TRAI invites views on quality of service for broadband and internet

16 Jan 2009

The Telecom Regulatory Authority of India (TRAI) has issued a consultation paper to review the Quality of Service (QOS) performance parameters of basic service (wireline) and cellular mobile telephone service. Comments can be filed in response till 2 February 2009.

The TRAI is seeking views on bandwidth needed for internet service providers (ISPs) for better connectivity and improved quality of service, in order to subsequently develop a framework to strengthen regulations on the quality of broadband service.

In the consultation paper TRAI said that there was an immediate need to identify measures of quality of service that were could be monitored and enforced easily, specially with regard to access speeds to ensure the availability of a bare minimum quantum of bandwidth with service providers to provision for broadband and internet services with a reasonable assured quality to customers.

In the TRAI's view, quality of service is becoming increasingly important on account of increasing broadband customers, and the proliferation of various high-bandwidth applications such as IPTV, online video and peer-to-peer file sharing. TRAI says the progression of the concept of virtual and remote office is also gaining popularity at a time when bandwidth intensive applications are also getting increasingly popular.TRAI said that it was virtually flooded with instances when customers have alleged that the speed of their broadband connections was much lesser than what they had subscribed to.

The number of high-speed Internet connections that an ISP is able to support is relative to depends on bandwidth availability.

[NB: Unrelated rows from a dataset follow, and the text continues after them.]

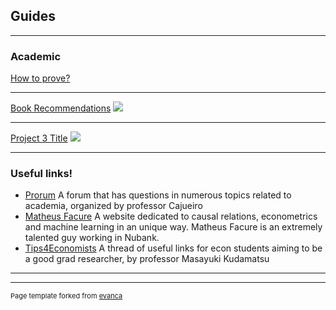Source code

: ## Guides

---

### Academic

[How to prove?](/proving1)

---
[Book Recommendations](/pdf/sample_presentation.pdf)
<img src="images/dummy_thumbnail.jpg?raw=true"/>

---
[Project 3 Title](http://example.com/)
<img src="images/dummy_thumbnail.jpg?raw=true"/>

---

### Useful links!

- [Prorum](https://prorum.com) A forum that has questions in numerous topics related to academia, organized by professor Cajueiro
- [Matheus Facure](https://matheusfacure.github.io) A website dedicated to causal relations, econometrics and machine learning in an unique way. Matheus Facure is an extremely talented guy working in Nubank.
- [Tips4Economists](https://sites.google.com/site/mkudamatsu/tips4economists) A thread of useful links for econ students aiming to be a good grad researcher, by professor Masayuki Kudamatsu

---




---
<p style="font-size:11px">Page template forked from <a href="https://github.com/evanca/quick-portfolio">evanca</a></p>
<!-- Remove above link if you don't want to attibute -->
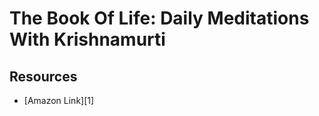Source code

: # The Book Of Life: Daily Meditations With Krishnamurti

Resources
---

- [Amazon Link][1]

<!-- Links -->

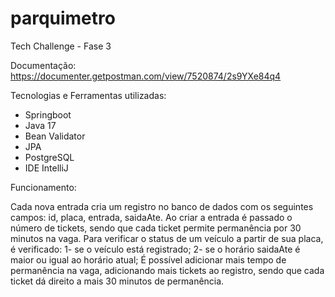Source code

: # parquimetro
Tech Challenge - Fase 3

Documentação: https://documenter.getpostman.com/view/7520874/2s9YXe84q4

Tecnologias e Ferramentas utilizadas:
- Springboot
- Java 17
- Bean Validator
- JPA
- PostgreSQL
- IDE IntelliJ

Funcionamento: 

  Cada nova entrada cria um registro no banco de dados com os seguintes campos: id, placa, entrada, saidaAte. 
  Ao criar a entrada é passado o número de tickets, sendo que cada ticket permite permanência por 30 minutos na vaga.
  Para verificar o status de um veículo a partir de sua placa, é verificado:
    1- se o veículo está registrado;
    2- se o horário saidaAte é maior ou igual ao horário atual;
  É possível adicionar mais tempo de permanência na vaga, adicionando mais tickets ao registro, sendo que cada ticket dá direito a mais 30 minutos de permanência.

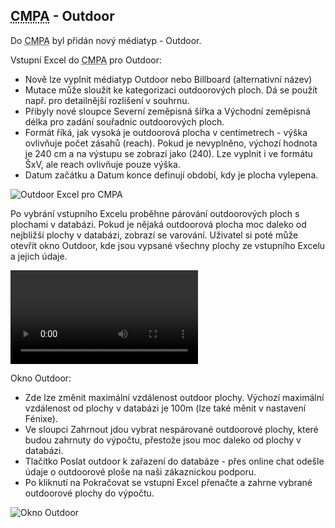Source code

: ﻿---
categories: [fenix]
layout: fenix
---

## <abbr title="Crossmediální postanalýza">CMPA</abbr> - Outdoor
Do <abbr title="Crossmediální postanalýza">CMPA</abbr> byl přidán nový médiatyp - Outdoor.

Vstupní Excel do <abbr title="Crossmediální postanalýza">CMPA</abbr> pro Outdoor:
<ul>
<li>Nově lze vyplnit médiatyp Outdoor nebo Billboard (alternativní název)</li>
<li>Mutace může sloužit ke kategorizaci outdoorových ploch. Dá se použít např. pro detailnější rozlišení v souhrnu.</li>
<li>Přibyly nové sloupce Severní zeměpisná šířka a Východní zeměpisná délka pro zadání souřadnic outdoorových ploch.</li>
<li>Formát říká, jak vysoká je outdoorová plocha v centimetrech -  výška ovlivňuje počet zásahů (reach). Pokud je nevyplněno, výchozí hodnota je 240 cm a na výstupu se zobrazí jako (240). Lze vyplnit i ve formátu ŠxV, ale reach ovlivňuje pouze výška.</li>
<li>Datum začátku a Datum konce definují období, kdy je plocha vylepena.</li>
</ul>

![Outdoor Excel pro CMPA]({{site.url}}/data/cmpaoutdoorexcel.png "Outdoor Excel pro CMPA")

Po vybrání vstupního Excelu proběhne párování outdoorových ploch s plochami v databázi. Pokud je nějaká outdoorová plocha moc daleko od nejbližší plochy v databázi, zobrazí se varování. Uživatel si poté může otevřít okno Outdoor, kde jsou vypsané všechny plochy ze vstupního Excelu a jejich údaje.

<video src="{{site.url}}/data/cmpaoutdoor2.mp4" type="video/mp4" controls>CMPA - Outdoor</video>

Okno Outdoor:

<ul>
<li>Zde lze změnit maximální vzdálenost outdoor plochy. Výchozí maximální vzdálenost od plochy v databázi je 100m (lze také měnit v nastavení Fénixe).</li>
<li>Ve sloupci Zahrnout jdou vybrat nespárované outdoorové plochy, které budou zahrnuty do výpočtu, přestože jsou moc daleko od plochy v databázi.</li>
<li>Tlačítko Poslat outdoor k zařazení do databáze - přes online chat odešle údaje o outdoorové ploše na naši zákaznickou podporu.</li>
<li>Po kliknutí na Pokračovat se vstupní Excel přenačte a zahrne vybrané outdoorové plochy do výpočtu.</li>
</ul>

![Okno Outdoor]({{site.url}}/data/outdoorokno2.png "Okno Outdoor")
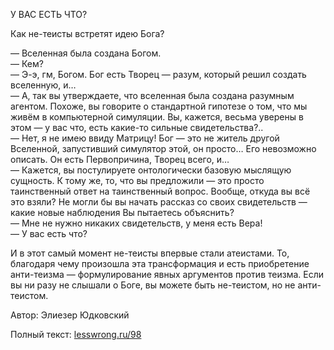 У ВАС ЕСТЬ ЧТО?  
  
Как не-теисты встретят идею Бога?  
  
— Вселенная была создана Богом.  
— Кем?  
— Э-э, гм, Богом. Бог есть Творец — разум, который решил создать вселенную, и…  
— А, так вы утверждаете, что вселенная была создана разумным агентом. Похоже, вы говорите о стандартной гипотезе о том, что мы живём в компьютерной симуляции. Вы, кажется, весьма уверены в этом — у вас что, есть какие-то сильные свидетельства?..  
— Нет, я не имею ввиду Матрицу! Бог — это не житель другой Вселенной, запустивший симулятор этой, он просто… Его невозможно описать. Он есть Первопричина, Творец всего, и…  
— Кажется, вы постулируете онтологически базовую мыслящую сущность. К тому же, то, что вы предложили — это просто таинственный ответ на таинственный вопрос. Вообще, откуда вы всё это взяли? Не могли бы вы начать рассказ со своих свидетельств — какие новые наблюдения Вы пытаетесь объяснить?  
— Мне не нужно никаких свидетельств, у меня есть Вера!  
— У вас есть что?  
  
И в этот самый момент не-теисты впервые стали атеистами. То, благодаря чему произошла эта трансформация и есть приобретение анти-теизма — формулирование явных аргументов против теизма. Если вы ни разу не слышали о Боге, вы можете быть не-теистом, но не анти-теистом.  
  
Автор: Элиезер Юдковский  
  
Полный текст: [lesswrong.ru/98](https://vk.com/away.php?to=http%3A%2F%2Flesswrong.ru%2F98&post=-178968945_197&cc_key=)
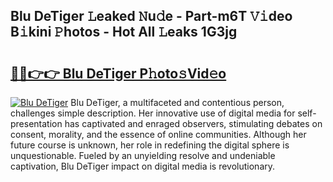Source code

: ## Blu DeTiger 𝙻eaked 𝙽u𝚍e - Part-m6T 𝚅𝚒deo B𝚒kini 𝙿hotos - Hot All 𝙻eaks 1G3jg

# <h2><a href="http://ld1x07v.urlbe.top/?page=Blu+DeTiger">🔗🔗👉👉 Blu DeTiger P𝚑oto𝚜Vid𝚎o</a></h2>

[![Blu DeTiger](https://i.imgur.com/eBuTRDB.gif)](http://ld1x07v.urlbe.top/?page=Blu+DeTiger)
Blu DeTiger, a multifaceted and contentious person, challenges simple description. Her innovative use of digital media for self-presentation has captivated and enraged observers, stimulating debates on consent, morality, and the essence of online communities. Although her future course is unknown, her role in redefining the digital sphere is unquestionable. Fueled by an unyielding resolve and undeniable captivation, Blu DeTiger impact on digital media is revolutionary.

The regulator is also looking to put in place guidelines that will govern the ratio between the number of customers per unit bandwidth, better known as the contention ratio.

Internationally, the average contention ratio for a home user package is reported to be at 50:1 and that for business package is 20:1.

If the TRAI is successful in mandating the new regulations, the painfully slow internet speed could be a thing of the past. Reports said that ISPs could soon have to provide connections basis only the capacity of traffic they can carry, since presently most ISPs are said to compromise on quality by accommodating a higher number of subscribers, resulting in lower broadband speeds and congested networks.